I should note that our prod machine hosts our core web application and
database (saving up for another box :-).

Thanks,
Shahab

Search Discussions

  • Edward Capriolo at Oct 31, 2008 at 6:52 pm
    Shahab,

    This can be done.
    If you client speaks java you can connect to hadoop and write as a stream.

    If you client does not have java. The thrift api will generate stubs
    in a variety of languages

    Thrift API: http://wiki.apache.org/hadoop/HDFS-APIs

    Shameless plug -- If you just want to stream data I created a simple
    socket server-
    http://www.jointhegrid.com/jtgweb/lhadoopserver/index.jsp

    So you do not have to be part of the cluster to write to it.
  • Shahab mehmandoust at Oct 31, 2008 at 6:58 pm
    Definitely speaking java.... Do you think I'm being paranoid about the
    possible load?

    Shahab
    On Fri, Oct 31, 2008 at 11:52 AM, Edward Capriolo wrote:

    Shahab,

    This can be done.
    If you client speaks java you can connect to hadoop and write as a stream.

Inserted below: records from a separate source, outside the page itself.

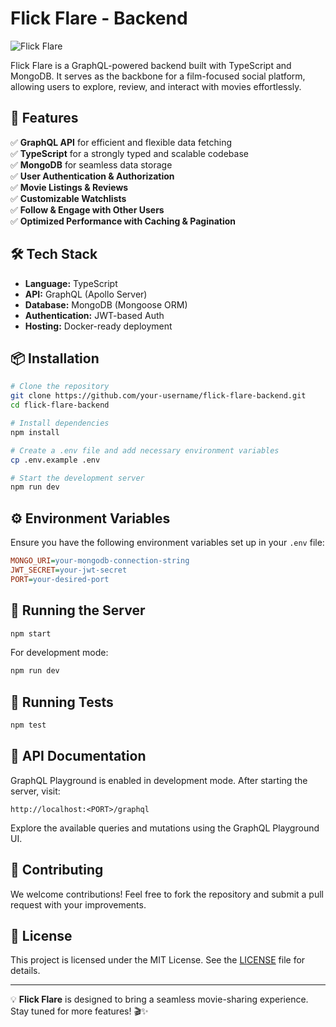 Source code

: # Flick Flare - Backend

![Flick Flare](https://your-image-url.com/banner.png)

Flick Flare is a GraphQL-powered backend built with TypeScript and MongoDB. It serves as the backbone for a film-focused social platform, allowing users to explore, review, and interact with movies effortlessly.

## 🚀 Features

✅ **GraphQL API** for efficient and flexible data fetching  
✅ **TypeScript** for a strongly typed and scalable codebase  
✅ **MongoDB** for seamless data storage  
✅ **User Authentication & Authorization**  
✅ **Movie Listings & Reviews**  
✅ **Customizable Watchlists**  
✅ **Follow & Engage with Other Users**  
✅ **Optimized Performance with Caching & Pagination**  

## 🛠 Tech Stack

- **Language:** TypeScript
- **API:** GraphQL (Apollo Server)
- **Database:** MongoDB (Mongoose ORM)
- **Authentication:** JWT-based Auth
- **Hosting:** Docker-ready deployment

## 📦 Installation

```sh
# Clone the repository
git clone https://github.com/your-username/flick-flare-backend.git
cd flick-flare-backend

# Install dependencies
npm install

# Create a .env file and add necessary environment variables
cp .env.example .env

# Start the development server
npm run dev
```

## ⚙️ Environment Variables
Ensure you have the following environment variables set up in your `.env` file:

```ini
MONGO_URI=your-mongodb-connection-string
JWT_SECRET=your-jwt-secret
PORT=your-desired-port
```

## 🚀 Running the Server

```sh
npm start
```

For development mode:
```sh
npm run dev
```

## 🧪 Running Tests

```sh
npm test
```

## 📜 API Documentation
GraphQL Playground is enabled in development mode. After starting the server, visit:

```
http://localhost:<PORT>/graphql
```

Explore the available queries and mutations using the GraphQL Playground UI.

## 🤝 Contributing

We welcome contributions! Feel free to fork the repository and submit a pull request with your improvements.

## 📜 License

This project is licensed under the MIT License. See the [LICENSE](LICENSE) file for details.

---

💡 **Flick Flare** is designed to bring a seamless movie-sharing experience. Stay tuned for more features! 🎬✨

    If you client does not have java. The thrift api will generate stubs
    in a variety of languages

    Thrift API: http://wiki.apache.org/hadoop/HDFS-APIs

    Shameless plug -- If you just want to stream data I created a simple
    socket server-
    http://www.jointhegrid.com/jtgweb/lhadoopserver/index.jsp

    So you do not have to be part of the cluster to write to it.
  • Norbert Burger at Oct 31, 2008 at 8:47 pm
    What are you using to "stream logs into the HDFS"?

    If the command-line tools (ie., "hadoop dfs put") work for you, then all you
    need is a Hadoop install. Your production node doesn't need to be a
    datanode.
    On Fri, Oct 31, 2008 at 2:35 PM, shahab mehmandoust wrote:

    I want to stream data from logs into the HDFS in production but I do NOT
    want my production machine to be apart of the computation cluster. The
    reason I want to do it in this way is to take advantage of HDFS without
    putting computation load on my production machine. Is this possible*?*
    Furthermore, is this unnecessary because the computation would not put a
    significant load on my production box (obviously depends on the map/reduce
    implementation but I'm asking in general)*?*

    I should note that our prod machine hosts our core web application and
    database (saving up for another box :-).

    Thanks,
    Shahab
  • Jerome Boulon at Oct 31, 2008 at 8:58 pm
    Hi,
    We have deployed a new monitoring system Chukwa (
    http://wiki.apache.org/hadoop/Chukwa) that is doing exactly that.
    Also this system provide an easy way to post-process you log file and
    extract useful information using M/R.

    /Jerome.

    On 10/31/08 1:46 PM, "Norbert Burger" wrote:

    What are you using to "stream logs into the HDFS"?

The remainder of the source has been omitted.